Rosemary hehe, just spotted the deliberate mistake.


----------



## Ashcrapper (Jul 3, 2008)

Abysmal


----------



## The Ultimate Warrior (Dec 20, 2010)

Jalapa said:


> Personally, and no offence intended, no I don't. Get yourself a good tattoo intead. Something like hulk hogan punching a bear.


x2 couldn't agree more.



xpower said:


> Rosary


No, he literally wants a tattoo of rosemary with beads. Apparently Jamie Oliver reccomended it.


----------



## Raptor (Feb 16, 2010)

Ashcrapper said:


> Abysmal


Post a pic of something you prefer then


----------



## Gazzak (May 12, 2011)

Very Nice


----------



## Raptor (Feb 16, 2010)

Here's another nice one:


----------



## Conscript (Sep 5, 2010)

Not really my cup of tea, I'm a tat virgin but wouldn't mind having one though.

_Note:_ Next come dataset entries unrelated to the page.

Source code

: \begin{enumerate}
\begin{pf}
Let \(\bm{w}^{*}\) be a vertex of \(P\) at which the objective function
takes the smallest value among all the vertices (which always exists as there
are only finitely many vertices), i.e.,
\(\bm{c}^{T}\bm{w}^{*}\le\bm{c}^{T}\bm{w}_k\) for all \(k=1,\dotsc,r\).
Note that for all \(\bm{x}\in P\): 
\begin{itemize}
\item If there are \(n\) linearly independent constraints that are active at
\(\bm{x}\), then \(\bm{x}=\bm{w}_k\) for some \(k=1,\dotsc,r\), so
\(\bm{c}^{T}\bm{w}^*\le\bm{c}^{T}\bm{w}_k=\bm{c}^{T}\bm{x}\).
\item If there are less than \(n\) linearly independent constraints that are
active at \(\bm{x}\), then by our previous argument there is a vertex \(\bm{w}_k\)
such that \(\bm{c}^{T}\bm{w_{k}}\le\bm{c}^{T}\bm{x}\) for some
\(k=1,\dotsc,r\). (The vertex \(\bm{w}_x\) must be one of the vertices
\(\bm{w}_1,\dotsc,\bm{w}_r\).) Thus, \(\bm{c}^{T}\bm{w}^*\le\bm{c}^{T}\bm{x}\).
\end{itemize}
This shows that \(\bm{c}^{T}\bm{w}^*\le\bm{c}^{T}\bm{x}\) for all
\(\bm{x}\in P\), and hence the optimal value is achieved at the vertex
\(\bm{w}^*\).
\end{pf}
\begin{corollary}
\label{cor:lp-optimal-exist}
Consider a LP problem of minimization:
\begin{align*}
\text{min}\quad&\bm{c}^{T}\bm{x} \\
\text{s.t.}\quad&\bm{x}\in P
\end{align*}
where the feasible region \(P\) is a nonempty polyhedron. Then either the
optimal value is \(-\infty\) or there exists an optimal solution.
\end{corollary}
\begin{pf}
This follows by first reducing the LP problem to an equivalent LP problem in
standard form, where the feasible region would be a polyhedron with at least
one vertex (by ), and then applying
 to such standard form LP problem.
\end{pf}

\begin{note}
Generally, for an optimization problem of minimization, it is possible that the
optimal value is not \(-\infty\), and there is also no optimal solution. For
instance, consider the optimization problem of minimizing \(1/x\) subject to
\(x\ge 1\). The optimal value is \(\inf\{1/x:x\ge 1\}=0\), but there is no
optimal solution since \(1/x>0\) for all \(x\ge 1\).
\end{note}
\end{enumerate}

Just got to have a look around and see what I like.

Maybe:

JACK AS FVCK

Across my back, what do you think... :lol:


----------



## SteamRod (Oct 1, 2007)

are you catholic? if you end up in hell with that tattoo on you get the exta red hot pokers!


----------



## freeline (Dec 12, 2009)

those are praying hands tattoos.. and if you can pull them off they look cool as fvck..


----------



## Raptor (Feb 16, 2010)

SteamRod said:


> are you catholic? if you end up in hell with that tattoo on you get the exta red hot pokers!

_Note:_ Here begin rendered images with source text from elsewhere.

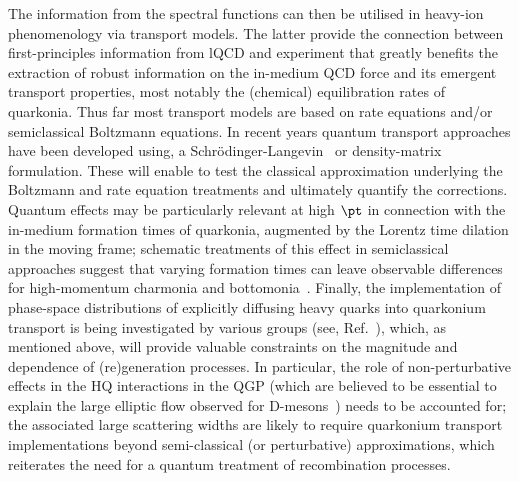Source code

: \documentclass[../report.tex]{subfiles}
\begin{document}
The information from the spectral functions can then be utilised in heavy-ion phenomenology via transport models. The latter provide the connection between first-principles information from lQCD and experiment that greatly benefits the extraction of robust information on the in-medium QCD force and its emergent transport properties, most notably the (chemical) equilibration rates of quarkonia. 
Thus far most transport models are based on rate equations and/or semiclassical Boltzmann equations. In recent years quantum transport approaches have been developed using, \eg a Schr\"odinger-Langevin~\cite{Blaizot:2015hya,Katz:2015qja,Kajimoto:2017rel,Petreczky:2016etz} or density-matrix~\cite{Akamatsu:2014qsa,Brambilla:2016wgg} formulation. These will enable to test the classical approximation underlying the Boltzmann and rate equation treatments and ultimately quantify the corrections.  Quantum effects may be particularly relevant at high $\pt$ in connection with the in-medium formation times of quarkonia, augmented by the Lorentz time dilation in the moving frame; schematic treatments of this effect in semiclassical approaches suggest that varying formation times can leave observable differences for high-momentum charmonia and bottomonia~\cite{Song:2015bja,Hoelck:2016tqf,Du:2017qkv,Aronson:2017ymv,Krouppa:2017jlg}. 
Finally, the implementation of phase-space distributions of explicitly diffusing heavy quarks into quarkonium transport is being investigated by various groups (see, \eg Ref.~\cite{Yao:2017fuc}), which, as mentioned above, will provide valuable constraints on the magnitude and \pt dependence of (re)generation processes.  
In particular, the role of non-perturbative effects in the HQ interactions in the QGP 
  (which are believed to be essential to explain the large elliptic flow observed for 
  D-mesons~\cite{Rapp:2018qla}) needs to be accounted for; the associated large 
  scattering widths are likely to require quarkonium transport implementations beyond 
  semi-classical (or perturbative) approximations, which reiterates the need for 
  a quantum treatment of recombination processes.

\end{document}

No im not religious but just think they are nice, and meaningful


----------



## Gazzak (May 12, 2011)

My wife picks all my tatts this was my last one


----------



## freeline (Dec 12, 2009)

she failed.


----------



## SteamRod (Oct 1, 2007)

are they meaningful if you are not religious? They do look nice if you like tattoos I suppose it is just a pretty picture.

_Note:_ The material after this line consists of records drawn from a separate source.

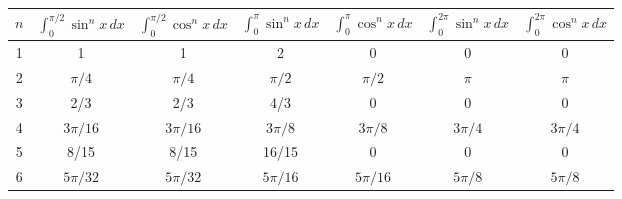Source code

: \documentclass{article}
\begin{document}
\begin{multicols*}{2}
    \begin{tabular}{|c||c|c|c|c|c|c|}
        \hline
        \(n\) & \(\displaystyle \int_{0}^{\pi/2} \sin^{n} x\, dx\) & \(\displaystyle \int_{0}^{\pi/2} \cos^{n} x\, dx\) & \(\displaystyle \int_{0}^{\pi} \sin^{n} x\, dx\) & \(\displaystyle \int_{0}^{\pi} \cos^{n} x\, dx\) & \(\displaystyle \int_{0}^{2\pi} \sin^{n}x \, dx\) & \(\displaystyle \int_{0}^{2\pi} \cos^{n}x \, dx\) \\ \hline
        1     & 1                                                  & 1                                                  & 2                                                & 0                                                & 0                                                 & 0                                                 \\
        2     & \(\pi/4\)                                          & \(\pi/4\)                                          & \(\pi/2\)                                        & \(\pi/2\)                                        & \(\pi\)                                           & \(\pi\)                                           \\
        3     & 2/3                                                & 2/3                                                & 4/3                                              & 0                                                & 0                                                 & 0                                                 \\
        4     & \(3\pi/16\)                                        & \(3\pi/16\)                                        & \(3\pi/8\)                                       & \(3\pi/8\)                                       & \(3\pi/4\)                                        & \(3\pi/4\)                                        \\
        5     & 8/15                                               & 8/15                                               & 16/15                                            & 0                                                & 0                                                 & 0                                                 \\
        6     & \(5\pi/32\)                                        & \(5\pi/32\)                                        & \(5\pi/16\)                                      & \(5\pi/16\)                                      & \(5\pi/8\)                                        & \(5\pi/8\)                                        \\
        \hline
    \end{tabular}




\end{multicols*}
\end{document}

if you want something different have you looked at scarfication or strike branding?

You would get alot more talk out of then than a tattoo.


----------



## DarkTranquility (Jul 30, 2010)

If you're not catholic, I don't understand getting rosary beads? They are a specific catholic symbol.


----------



## MRSTRONG (Apr 18, 2009)

Gazzak said:


> My wife picks all my tatts this was my last one


lol is your wife blind ?


----------



## eezy1 (Dec 14, 2010)

thinking about gettin my first tatt. been coming up with my own ideas as want a custom job.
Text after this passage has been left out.